Medeni Kanunun 686.maddesi hükmüne göre taşınmaz mala ilişkin tasarruflar aksi belirtilmedikçe o şeyin eklentilerini de kapsamaktadır. Anılan maddenin 2.fıkrasında “eklenti”; “asıl şey malikin anlaşılabilen arzusuna veya yerel adetlere göre, işletilmesi, koruması veya yarar sağlaması için asıl şeye sürekli olarak özgüle­nen ve kullanılmasında birleştirme, takma veya başka bir biçimde asıl şeye bağlı kılınan taşınır malıdır” şeklinde tanımlanmıştır.

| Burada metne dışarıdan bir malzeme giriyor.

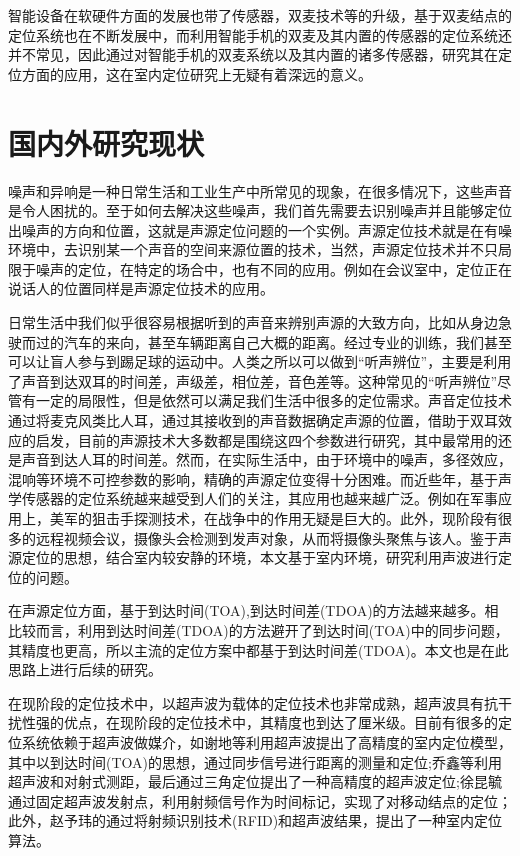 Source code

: \documentclass[winfonts]{njuthesis}
\begin{document}
		智能设备在软硬件方面的发展也带了传感器，双麦技术等的升级，基于双麦结点的定位系统也在不断发展中，而利用智能手机的双麦及其内置的传感器的定位系统还并不常见，因此通过对智能手机的双麦系统以及其内置的诸多传感器，研究其在定位方面的应用，这在室内定位研究上无疑有着深远的意义。
				
	\section{国内外研究现状}
	
		噪声和异响是一种日常生活和工业生产中所常见的现象，在很多情况下，这些声音是令人困扰的。至于如何去解决这些噪声，我们首先需要去识别噪声并且能够定位出噪声的方向和位置，这就是声源定位问题的一个实例。声源定位技术就是在有噪环境中，去识别某一个声音的空间来源位置的技术，当然，声源定位技术并不只局限于噪声的定位，在特定的场合中，也有不同的应用。例如在会议室中，定位正在说话人的位置同样是声源定位技术的应用。
		
		日常生活中我们似乎很容易根据听到的声音来辨别声源的大致方向，比如从身边急驶而过的汽车的来向，甚至车辆距离自己大概的距离。经过专业的训练，我们甚至可以让盲人参与到踢足球的运动中。人类之所以可以做到“听声辨位”，主要是利用了声音到达双耳的时间差，声级差，相位差，音色差等。这种常见的“听声辨位”尽管有一定的局限性，但是依然可以满足我们生活中很多的定位需求。声音定位技术通过将麦克风类比人耳，通过其接收到的声音数据确定声源的位置，借助于双耳效应的启发，目前的声源技术大多数都是围绕这四个参数进行研究，其中最常用的还是声音到达人耳的时间差。然而，在实际生活中，由于环境中的噪声，多径效应，混响等环境不可控参数的影响，精确的声源定位变得十分困难。而近些年，基于声学传感器的定位系统越来越受到人们的关注，其应用也越来越广泛。例如在军事应用上，美军的狙击手探测技术，在战争中的作用无疑是巨大的。此外，现阶段有很多的远程视频会议，摄像头会检测到发声对象，从而将摄像头聚焦与该人。鉴于声源定位的思想，结合室内较安静的环境，本文基于室内环境，研究利用声波进行定位的问题。
		
		在声源定位方面，基于到达时间(TOA),到达时间差(TDOA)的方法越来越多。相比较而言，利用到达时间差(TDOA)的方法避开了到达时间(TOA)中的同步问题，其精度也更高，所以主流的定位方案中都基于到达时间差(TDOA)。本文也是在此思路上进行后续的研究。
		
		在现阶段的定位技术中，以超声波为载体的定位技术也非常成熟，超声波具有抗干扰性强的优点，在现阶段的定位技术中，其精度也到达了厘米级。目前有很多的定位系统依赖于超声波做媒介，如谢地等\cite{xiedi}利用超声波提出了高精度的室内定位模型，其中以到达时间(TOA)的思想，通过同步信号进行距离的测量和定位;乔鑫等\cite{qiaoxin}利用超声波和对射式测距，最后通过三角定位提出了一种高精度的超声波定位;徐昆毓\cite{xukunyu}通过固定超声波发射点，利用射频信号作为时间标记，实现了对移动结点的定位；此外，赵予玮\cite{zhaoyuwei}的通过将射频识别技术(RFID)和超声波结果，提出了一种室内定位算法。
		
\end{document}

Bu hükme göre, asıl şeye zilyet olan kimsenin sadece geçici olarak kullanması veya tüketmesi için özgülenen yada asıl şeyin özel niteliği ile herhangi bir ilişkisi bulunmadan sadece korunmak, satılmak veya kiraya verilmek üzere onunla birleştirilen şeyler “eklenti” sayılmaz. Medeni Kanunun 7O4.maddesine göre “taşınmaz” mülkiyetinin konusunu; arazi, tapu kü­tüğünde ayrı sayfaya kaydedilen bağımsız ve sürekli haklar ve kat mülkiyeti kütü­ğüne kayıtlı bağımsız bölümler oluşturabilir. Taşınmaz mal sahipliği, malın bir kısmı veya tamamı üzerinde söz konusu olabilir. Medeni Kanunun 684.maddesinin birinci fıkrasına göre, bir şeye malik olan kimse, o şeyin bütünleyici parçalarına da malik olur. Aynı maddenin 2.fıkrasında “bütünleyici parça”, yerel adetlere göre asıl şeyin temel unsuru olan ve o şey yok edilmedikçe, zarara uğratılmadıkça veya ya­pısı değiştirilmedikçe ondan ayrılmasına olanak bulunmayan parçalar olarak ta­nımlanmıştır. Diğer yandan Medeni Kanunun 685.maddesinde, bir şeyin maliki olan kimsenin onun ürünlerinin de maliki olduğu, “ürünlerin”, dönemsel olarak elde edilen doğal veya hukuki ürünler ile bir şeyin özgülendiği amaca göre adetler gereği ondan elde edilmesi uygun görülen diğer verimler olduğu açıklanmış, doğal ürünlerin asıl şeyden ayrılıncaya kadar asıl şeyin bütünleyici parçası olduğu ifade edilmiştir. Keza Medeni Kanunun 705.maddesinde, taşınmaz mülkiyetinin tescille kazanılacağı, 718.maddesinde ise, arazi üzerindeki mülkiyetin, arazinin üstündeki havayı ve alt katındaki katmanları kapsadığı, ayrıca bu mülkiyetin kapsamına, yapıların, bitkilerin ve kaynakların da girdiği belirtilmiştir. Keza, Medeni Kanunun 728.maddesinde de, başkasının arazisi üzerinde kalıcı olması amaçlanmaksızın yapılan kulübe, büfe, çardak, baraka ve benzeri hafif yapıların bunların malikine ait olduğu hükme bağlanmıştır.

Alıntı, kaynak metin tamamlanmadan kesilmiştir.